Bug#952399: OpenSSL linking without license exception
Control: found 26+20191223-1 On Feb 23, Bastian Germann wrote: > All of the GPL-2+ licensed executables contained in the kmod binary > package link to libcrypto even though they do not have any OpenSSL > license exception. ftp-master considers this a serious issue. So please > remove this optional dependency or ask upstream for a license exception.
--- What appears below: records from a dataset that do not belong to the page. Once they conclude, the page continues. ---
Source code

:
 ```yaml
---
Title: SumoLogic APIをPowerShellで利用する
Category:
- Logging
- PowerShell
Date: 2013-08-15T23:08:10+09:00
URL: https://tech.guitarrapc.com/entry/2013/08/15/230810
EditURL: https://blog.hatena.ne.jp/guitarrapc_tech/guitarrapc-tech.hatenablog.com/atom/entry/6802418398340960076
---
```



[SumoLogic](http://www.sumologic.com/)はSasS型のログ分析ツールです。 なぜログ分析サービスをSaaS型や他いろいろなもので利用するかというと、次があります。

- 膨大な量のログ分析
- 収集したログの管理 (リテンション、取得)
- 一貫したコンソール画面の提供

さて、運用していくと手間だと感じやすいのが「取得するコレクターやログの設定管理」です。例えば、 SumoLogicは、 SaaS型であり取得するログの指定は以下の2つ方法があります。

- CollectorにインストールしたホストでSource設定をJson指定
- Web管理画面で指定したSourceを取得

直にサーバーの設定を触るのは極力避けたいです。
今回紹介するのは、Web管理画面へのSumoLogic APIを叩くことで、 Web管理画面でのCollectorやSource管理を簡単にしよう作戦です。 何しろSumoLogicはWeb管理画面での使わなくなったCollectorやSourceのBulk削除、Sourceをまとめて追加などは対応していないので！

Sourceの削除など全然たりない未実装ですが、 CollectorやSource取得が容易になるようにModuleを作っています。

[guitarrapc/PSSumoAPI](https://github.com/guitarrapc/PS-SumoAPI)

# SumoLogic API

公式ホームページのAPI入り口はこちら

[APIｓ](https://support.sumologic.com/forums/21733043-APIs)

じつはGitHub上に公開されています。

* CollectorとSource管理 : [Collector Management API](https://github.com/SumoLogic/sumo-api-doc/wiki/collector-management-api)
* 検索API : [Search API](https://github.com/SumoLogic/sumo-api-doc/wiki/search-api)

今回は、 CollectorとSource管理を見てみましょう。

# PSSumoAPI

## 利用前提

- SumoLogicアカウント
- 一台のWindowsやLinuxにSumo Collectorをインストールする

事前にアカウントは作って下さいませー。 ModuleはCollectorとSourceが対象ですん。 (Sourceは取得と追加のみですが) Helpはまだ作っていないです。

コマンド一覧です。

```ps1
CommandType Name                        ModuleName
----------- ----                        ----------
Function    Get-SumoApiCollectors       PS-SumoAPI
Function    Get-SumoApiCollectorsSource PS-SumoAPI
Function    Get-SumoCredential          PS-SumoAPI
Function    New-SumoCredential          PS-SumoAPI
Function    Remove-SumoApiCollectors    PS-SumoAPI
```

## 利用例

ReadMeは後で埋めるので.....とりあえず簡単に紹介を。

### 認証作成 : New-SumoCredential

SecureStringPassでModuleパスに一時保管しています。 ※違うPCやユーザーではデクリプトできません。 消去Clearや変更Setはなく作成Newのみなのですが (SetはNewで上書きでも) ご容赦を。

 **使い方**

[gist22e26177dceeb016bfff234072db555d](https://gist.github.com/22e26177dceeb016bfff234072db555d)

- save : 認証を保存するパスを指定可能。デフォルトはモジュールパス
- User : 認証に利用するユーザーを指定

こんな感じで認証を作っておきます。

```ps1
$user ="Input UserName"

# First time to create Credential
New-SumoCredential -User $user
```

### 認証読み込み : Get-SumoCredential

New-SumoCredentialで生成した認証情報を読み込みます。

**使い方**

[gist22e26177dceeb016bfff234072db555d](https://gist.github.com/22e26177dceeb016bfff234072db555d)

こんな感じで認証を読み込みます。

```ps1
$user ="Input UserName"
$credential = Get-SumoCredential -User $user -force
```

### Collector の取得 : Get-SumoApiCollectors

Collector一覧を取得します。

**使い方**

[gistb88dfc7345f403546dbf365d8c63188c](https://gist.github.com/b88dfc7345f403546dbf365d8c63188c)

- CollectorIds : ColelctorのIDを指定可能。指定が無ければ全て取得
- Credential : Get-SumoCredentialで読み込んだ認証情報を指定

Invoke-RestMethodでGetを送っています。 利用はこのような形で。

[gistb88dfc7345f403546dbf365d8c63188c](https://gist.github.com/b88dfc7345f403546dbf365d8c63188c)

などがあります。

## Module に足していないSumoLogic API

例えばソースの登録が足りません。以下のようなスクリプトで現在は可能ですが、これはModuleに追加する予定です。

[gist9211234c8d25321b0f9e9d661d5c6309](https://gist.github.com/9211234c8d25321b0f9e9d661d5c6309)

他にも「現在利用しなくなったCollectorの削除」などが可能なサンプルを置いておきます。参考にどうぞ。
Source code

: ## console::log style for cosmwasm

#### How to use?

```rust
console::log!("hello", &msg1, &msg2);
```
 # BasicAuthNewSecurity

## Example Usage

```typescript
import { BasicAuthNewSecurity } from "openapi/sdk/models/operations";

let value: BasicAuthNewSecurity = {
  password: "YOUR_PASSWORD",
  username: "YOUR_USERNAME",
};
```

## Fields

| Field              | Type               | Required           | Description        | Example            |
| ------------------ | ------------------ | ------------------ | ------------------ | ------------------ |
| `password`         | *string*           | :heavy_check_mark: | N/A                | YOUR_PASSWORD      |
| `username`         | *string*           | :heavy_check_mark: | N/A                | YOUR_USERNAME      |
The large number of contributors to kmod obviously makes impossible getting a license exception, also considering that only Debian cares about linking GPL'ed software with OpenSSL. Since only libkmod (which is LGPL'ed), and not the actual commands, is linked with OpenSSL, and the libkmod symbols do not change depending if OpenSSL support is enabled or not, and the patches which introduced OpenSSL support did not touch the commands, then I think that the commands are obviously not a derivative work of OpenSSL. You can also easily verify that the commands are not linked with OpenSSL by looking at the build logs of the package. Also, the next major release of OpenSSL will be relicensed with the ASLv2 anyway, which is compatible with the GPLv3. For these reasons I have no interest and no plans to do anything about this, and I am quite annoyed that I had to spend my time researching these details and then explaining them to you. -- ciao, Marco signature.asc Description: PGP signature
Bug#952399: OpenSSL linking without license exception
Package: kmod Version: 26-1 Severity: serious All of the GPL-2+ licensed executables contained in the kmod binary package link to libcrypto even though they do not have any OpenSSL license exception. ftp-master considers this a serious issue. So please remove this optional dependency or ask upstream for a license exception.